» EXTRACTED MATERIAL
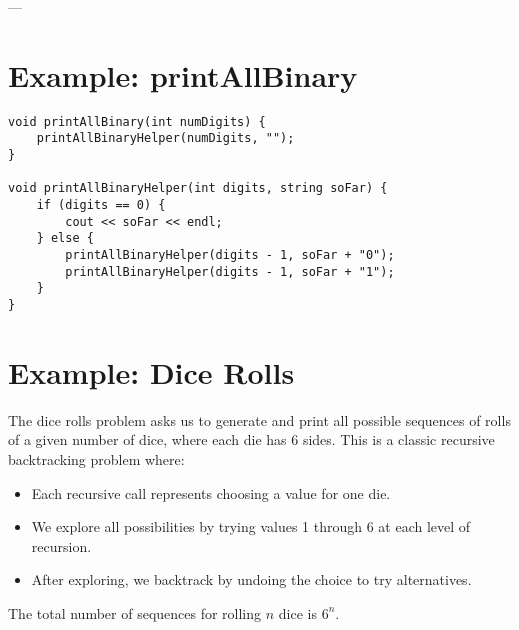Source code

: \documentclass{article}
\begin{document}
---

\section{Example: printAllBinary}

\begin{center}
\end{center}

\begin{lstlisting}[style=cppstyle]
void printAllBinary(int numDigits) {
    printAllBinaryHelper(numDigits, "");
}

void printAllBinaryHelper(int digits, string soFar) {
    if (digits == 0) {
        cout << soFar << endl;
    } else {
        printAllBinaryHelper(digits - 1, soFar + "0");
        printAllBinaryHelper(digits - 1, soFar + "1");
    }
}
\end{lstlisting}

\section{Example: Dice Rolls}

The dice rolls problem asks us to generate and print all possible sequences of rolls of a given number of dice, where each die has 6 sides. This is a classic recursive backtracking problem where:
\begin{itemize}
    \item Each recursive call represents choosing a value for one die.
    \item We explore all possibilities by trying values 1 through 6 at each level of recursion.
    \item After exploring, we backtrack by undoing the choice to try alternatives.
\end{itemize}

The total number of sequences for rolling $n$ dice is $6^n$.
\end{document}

* * *

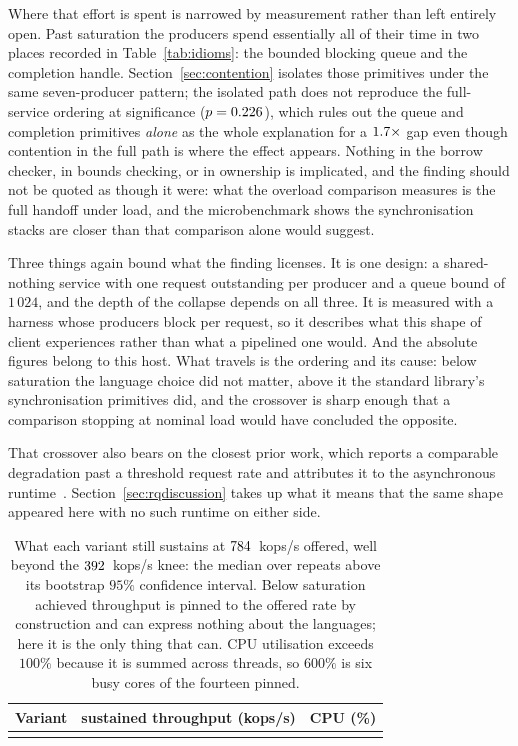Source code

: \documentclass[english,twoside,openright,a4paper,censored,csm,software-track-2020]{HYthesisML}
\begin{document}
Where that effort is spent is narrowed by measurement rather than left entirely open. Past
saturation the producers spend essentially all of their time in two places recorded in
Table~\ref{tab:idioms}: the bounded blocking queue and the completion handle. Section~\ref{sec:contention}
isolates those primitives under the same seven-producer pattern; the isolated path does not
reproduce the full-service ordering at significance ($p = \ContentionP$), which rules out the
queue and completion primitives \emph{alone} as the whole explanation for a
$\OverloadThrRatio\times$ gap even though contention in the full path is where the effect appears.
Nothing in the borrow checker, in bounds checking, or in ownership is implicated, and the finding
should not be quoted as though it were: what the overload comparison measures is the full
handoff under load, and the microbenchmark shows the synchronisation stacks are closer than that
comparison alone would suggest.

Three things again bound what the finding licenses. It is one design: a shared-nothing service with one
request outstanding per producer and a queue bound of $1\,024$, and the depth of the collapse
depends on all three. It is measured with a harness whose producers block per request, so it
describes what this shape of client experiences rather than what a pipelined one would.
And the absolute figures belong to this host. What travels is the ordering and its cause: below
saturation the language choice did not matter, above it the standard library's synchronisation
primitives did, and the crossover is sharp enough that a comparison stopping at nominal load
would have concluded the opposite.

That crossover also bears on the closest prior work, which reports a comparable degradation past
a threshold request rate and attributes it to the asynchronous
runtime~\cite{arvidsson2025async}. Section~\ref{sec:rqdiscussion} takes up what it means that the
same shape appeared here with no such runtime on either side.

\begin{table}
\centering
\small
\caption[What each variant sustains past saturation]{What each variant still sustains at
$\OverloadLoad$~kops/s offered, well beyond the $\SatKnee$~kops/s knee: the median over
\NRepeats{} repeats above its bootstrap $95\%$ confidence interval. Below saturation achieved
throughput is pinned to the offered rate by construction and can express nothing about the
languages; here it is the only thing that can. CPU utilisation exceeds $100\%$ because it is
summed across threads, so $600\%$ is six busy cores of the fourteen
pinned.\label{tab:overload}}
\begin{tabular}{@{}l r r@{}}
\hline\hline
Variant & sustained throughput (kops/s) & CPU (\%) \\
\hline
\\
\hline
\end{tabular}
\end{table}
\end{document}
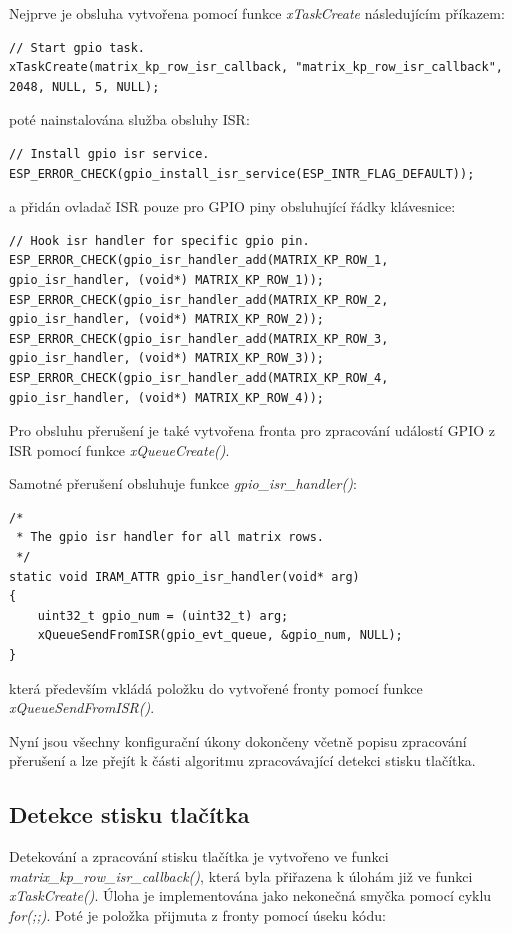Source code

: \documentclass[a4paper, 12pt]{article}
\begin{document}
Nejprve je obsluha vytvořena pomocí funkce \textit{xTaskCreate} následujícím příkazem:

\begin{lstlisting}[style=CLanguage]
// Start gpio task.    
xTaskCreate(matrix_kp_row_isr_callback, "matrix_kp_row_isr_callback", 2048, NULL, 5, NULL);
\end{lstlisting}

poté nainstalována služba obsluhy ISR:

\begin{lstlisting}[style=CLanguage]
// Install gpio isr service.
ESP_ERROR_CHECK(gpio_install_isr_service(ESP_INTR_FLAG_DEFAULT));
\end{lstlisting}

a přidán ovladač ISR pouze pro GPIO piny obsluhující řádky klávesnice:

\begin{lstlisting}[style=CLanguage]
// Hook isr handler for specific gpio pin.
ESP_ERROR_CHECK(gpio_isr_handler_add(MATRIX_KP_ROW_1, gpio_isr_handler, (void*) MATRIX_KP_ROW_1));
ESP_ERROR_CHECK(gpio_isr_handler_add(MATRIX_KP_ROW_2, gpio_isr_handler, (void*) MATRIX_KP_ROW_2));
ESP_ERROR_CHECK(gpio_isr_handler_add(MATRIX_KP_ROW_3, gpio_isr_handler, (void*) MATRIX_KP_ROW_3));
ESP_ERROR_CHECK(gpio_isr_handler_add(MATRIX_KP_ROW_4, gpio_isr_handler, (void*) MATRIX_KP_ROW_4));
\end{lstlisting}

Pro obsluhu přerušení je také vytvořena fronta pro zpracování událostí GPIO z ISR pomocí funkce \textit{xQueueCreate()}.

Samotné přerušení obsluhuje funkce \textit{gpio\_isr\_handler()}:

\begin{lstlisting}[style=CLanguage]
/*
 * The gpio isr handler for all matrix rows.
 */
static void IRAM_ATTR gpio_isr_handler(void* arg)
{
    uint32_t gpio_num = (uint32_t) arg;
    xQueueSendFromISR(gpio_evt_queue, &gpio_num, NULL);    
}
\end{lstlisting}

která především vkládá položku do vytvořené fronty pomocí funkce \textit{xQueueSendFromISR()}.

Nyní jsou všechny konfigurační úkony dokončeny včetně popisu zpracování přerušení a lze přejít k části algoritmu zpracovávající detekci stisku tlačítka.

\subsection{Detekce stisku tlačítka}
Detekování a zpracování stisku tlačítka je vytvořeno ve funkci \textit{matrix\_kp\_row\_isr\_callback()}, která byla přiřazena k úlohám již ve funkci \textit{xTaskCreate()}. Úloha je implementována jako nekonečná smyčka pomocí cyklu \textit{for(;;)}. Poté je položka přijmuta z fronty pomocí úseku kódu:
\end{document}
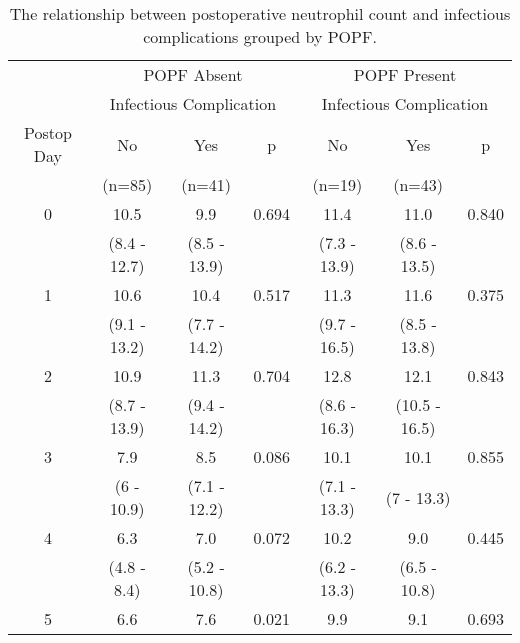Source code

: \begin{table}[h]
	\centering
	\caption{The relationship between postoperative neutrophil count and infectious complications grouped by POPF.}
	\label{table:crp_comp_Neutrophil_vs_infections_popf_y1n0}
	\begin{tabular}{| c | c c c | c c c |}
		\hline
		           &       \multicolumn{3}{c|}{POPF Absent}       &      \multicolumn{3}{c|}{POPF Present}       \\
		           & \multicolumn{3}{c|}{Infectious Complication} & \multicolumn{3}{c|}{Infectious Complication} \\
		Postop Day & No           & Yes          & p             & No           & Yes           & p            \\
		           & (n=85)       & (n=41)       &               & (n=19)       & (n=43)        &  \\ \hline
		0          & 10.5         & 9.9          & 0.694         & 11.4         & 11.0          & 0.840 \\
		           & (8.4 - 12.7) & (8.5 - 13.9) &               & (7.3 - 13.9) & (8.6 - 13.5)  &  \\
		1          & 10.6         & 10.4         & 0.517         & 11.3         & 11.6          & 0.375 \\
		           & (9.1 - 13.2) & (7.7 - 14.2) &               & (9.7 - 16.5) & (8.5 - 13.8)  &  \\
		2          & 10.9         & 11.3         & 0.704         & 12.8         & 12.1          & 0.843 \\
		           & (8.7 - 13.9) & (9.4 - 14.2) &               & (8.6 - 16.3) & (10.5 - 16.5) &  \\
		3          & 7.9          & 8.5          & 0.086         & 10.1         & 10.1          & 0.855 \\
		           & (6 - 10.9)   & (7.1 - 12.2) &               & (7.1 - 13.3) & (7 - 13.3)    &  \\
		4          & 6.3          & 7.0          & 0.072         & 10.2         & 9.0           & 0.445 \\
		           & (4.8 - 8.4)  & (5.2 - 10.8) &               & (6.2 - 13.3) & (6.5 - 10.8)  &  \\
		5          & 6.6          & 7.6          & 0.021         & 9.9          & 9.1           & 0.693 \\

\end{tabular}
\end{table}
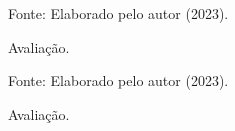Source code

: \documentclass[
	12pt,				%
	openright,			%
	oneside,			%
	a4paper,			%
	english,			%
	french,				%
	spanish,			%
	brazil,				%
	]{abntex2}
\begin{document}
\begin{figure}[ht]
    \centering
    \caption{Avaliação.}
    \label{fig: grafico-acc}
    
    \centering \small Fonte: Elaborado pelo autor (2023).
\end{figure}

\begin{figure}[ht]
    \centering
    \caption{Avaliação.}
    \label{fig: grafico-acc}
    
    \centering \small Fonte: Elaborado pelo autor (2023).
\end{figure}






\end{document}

» EXERCISE DESCRIPTION
Above are the records; report each line in them that includes the word "která".

» RESULT OF THE EXERCISE
která především vkládá položku do vytvořené fronty pomocí funkce \textit{xQueueSendFromISR()}.
Detekování a zpracování stisku tlačítka je vytvořeno ve funkci \textit{matrix\_kp\_row\_isr\_callback()}, která byla přiřazena k úlohám již ve funkci \textit{xTaskCreate()}. Úloha je implementována jako nekonečná smyčka pomocí cyklu \textit{for(;;)}. Poté je položka přijmuta z fronty pomocí úseku kódu:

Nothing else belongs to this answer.